──────── Source material
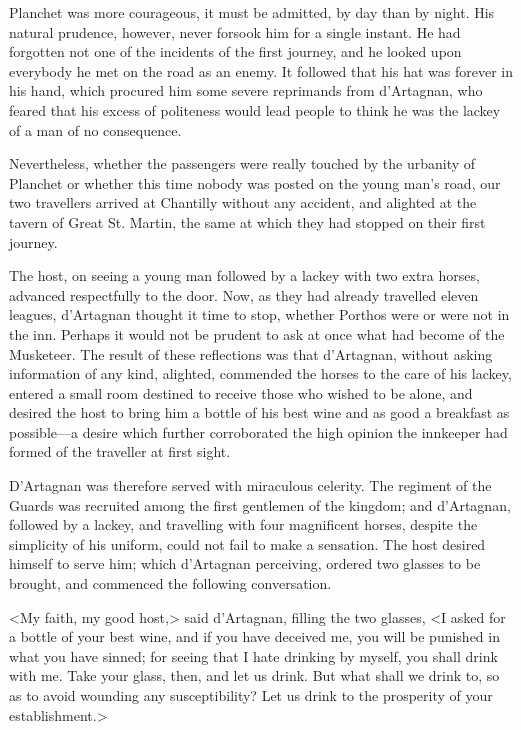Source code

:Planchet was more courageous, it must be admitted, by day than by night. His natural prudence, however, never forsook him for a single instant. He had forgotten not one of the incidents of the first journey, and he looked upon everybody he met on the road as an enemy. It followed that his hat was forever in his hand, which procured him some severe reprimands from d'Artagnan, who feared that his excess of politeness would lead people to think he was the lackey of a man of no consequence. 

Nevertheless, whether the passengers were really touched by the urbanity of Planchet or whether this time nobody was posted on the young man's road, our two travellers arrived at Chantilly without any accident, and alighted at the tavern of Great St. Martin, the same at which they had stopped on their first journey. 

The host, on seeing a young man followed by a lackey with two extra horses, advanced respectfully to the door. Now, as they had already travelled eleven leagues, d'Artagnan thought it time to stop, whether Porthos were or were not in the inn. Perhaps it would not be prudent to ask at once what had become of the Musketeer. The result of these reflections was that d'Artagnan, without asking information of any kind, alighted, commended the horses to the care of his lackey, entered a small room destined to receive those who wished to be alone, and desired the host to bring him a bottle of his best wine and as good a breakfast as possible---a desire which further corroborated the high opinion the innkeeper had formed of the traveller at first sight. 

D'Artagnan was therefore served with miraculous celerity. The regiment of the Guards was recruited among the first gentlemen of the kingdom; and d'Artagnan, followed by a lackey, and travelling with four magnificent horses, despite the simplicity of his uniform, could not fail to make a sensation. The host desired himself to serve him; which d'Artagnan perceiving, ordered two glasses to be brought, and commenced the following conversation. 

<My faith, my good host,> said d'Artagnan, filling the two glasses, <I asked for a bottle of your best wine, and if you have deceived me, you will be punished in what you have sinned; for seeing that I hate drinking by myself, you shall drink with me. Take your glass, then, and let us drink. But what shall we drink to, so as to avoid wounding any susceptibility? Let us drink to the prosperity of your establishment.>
────────────────
──────── Source material
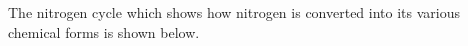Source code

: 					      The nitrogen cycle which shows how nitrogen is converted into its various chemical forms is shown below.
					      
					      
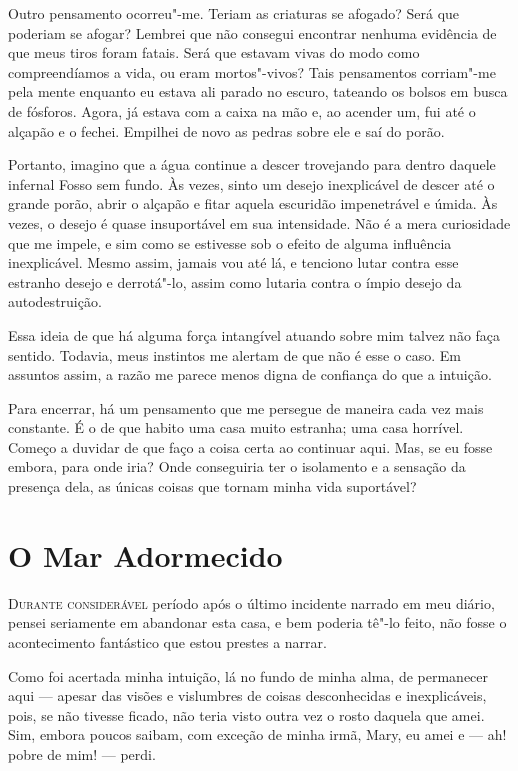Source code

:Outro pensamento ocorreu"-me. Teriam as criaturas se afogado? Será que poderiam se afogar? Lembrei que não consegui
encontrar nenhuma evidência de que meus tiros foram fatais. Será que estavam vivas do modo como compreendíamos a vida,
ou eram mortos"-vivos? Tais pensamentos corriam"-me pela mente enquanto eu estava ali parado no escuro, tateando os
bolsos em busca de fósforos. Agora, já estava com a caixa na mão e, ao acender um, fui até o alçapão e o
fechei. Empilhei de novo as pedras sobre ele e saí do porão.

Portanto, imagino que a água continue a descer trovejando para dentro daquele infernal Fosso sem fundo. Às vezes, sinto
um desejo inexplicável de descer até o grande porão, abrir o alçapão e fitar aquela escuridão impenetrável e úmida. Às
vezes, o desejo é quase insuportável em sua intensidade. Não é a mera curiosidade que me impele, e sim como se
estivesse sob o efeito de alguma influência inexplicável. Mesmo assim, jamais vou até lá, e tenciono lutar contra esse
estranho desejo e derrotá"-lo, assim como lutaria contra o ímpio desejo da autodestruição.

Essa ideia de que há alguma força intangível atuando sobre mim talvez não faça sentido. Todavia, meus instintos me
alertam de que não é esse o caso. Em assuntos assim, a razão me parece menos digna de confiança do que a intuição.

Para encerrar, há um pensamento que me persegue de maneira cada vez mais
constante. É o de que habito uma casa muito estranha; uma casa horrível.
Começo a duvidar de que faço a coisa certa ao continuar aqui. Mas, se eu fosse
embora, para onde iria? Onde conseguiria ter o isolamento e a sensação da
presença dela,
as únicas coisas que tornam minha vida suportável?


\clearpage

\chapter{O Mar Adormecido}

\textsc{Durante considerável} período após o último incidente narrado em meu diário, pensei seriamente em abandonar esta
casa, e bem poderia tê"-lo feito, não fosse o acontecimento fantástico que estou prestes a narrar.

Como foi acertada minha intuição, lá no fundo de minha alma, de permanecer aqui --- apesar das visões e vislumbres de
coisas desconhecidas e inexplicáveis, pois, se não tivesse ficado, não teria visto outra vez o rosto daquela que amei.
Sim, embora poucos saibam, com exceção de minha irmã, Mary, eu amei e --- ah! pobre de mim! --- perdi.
────────────────
──────── Source material
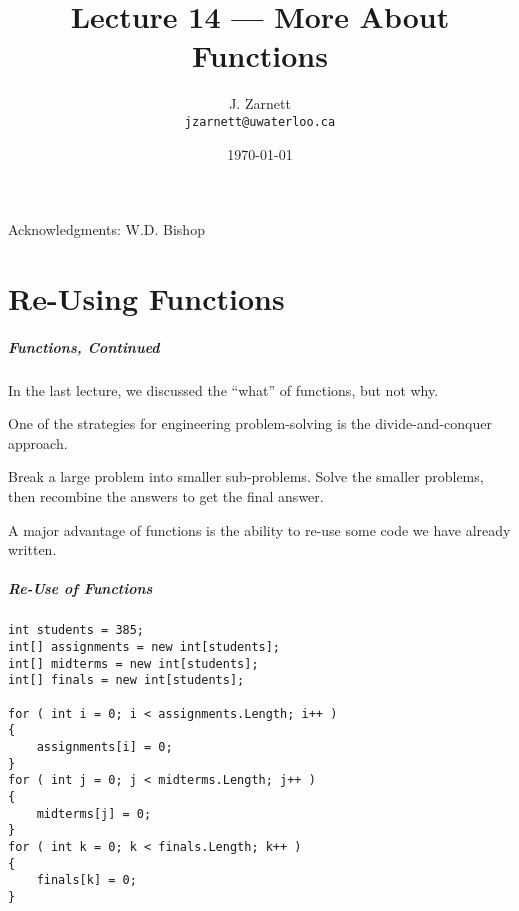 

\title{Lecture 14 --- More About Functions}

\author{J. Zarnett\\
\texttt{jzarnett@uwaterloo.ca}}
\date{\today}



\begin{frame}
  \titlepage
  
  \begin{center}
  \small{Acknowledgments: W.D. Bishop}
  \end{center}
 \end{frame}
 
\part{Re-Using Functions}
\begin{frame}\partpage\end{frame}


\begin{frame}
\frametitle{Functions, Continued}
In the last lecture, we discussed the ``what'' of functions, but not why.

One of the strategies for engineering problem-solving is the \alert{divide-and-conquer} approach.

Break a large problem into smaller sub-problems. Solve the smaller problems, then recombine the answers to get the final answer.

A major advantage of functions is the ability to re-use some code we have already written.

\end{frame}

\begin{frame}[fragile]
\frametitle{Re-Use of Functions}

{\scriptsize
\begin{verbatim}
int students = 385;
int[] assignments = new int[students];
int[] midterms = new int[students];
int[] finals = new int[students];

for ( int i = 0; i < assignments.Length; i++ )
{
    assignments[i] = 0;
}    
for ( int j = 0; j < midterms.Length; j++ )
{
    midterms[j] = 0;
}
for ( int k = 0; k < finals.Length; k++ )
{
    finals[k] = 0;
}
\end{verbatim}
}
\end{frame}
────────────────
Your response should be each line that includes the word "intuição", copied from the records.

alertam de que não é esse o caso. Em assuntos assim, a razão me parece menos digna de confiança do que a intuição.
Como foi acertada minha intuição, lá no fundo de minha alma, de permanecer aqui --- apesar das visões e vislumbres de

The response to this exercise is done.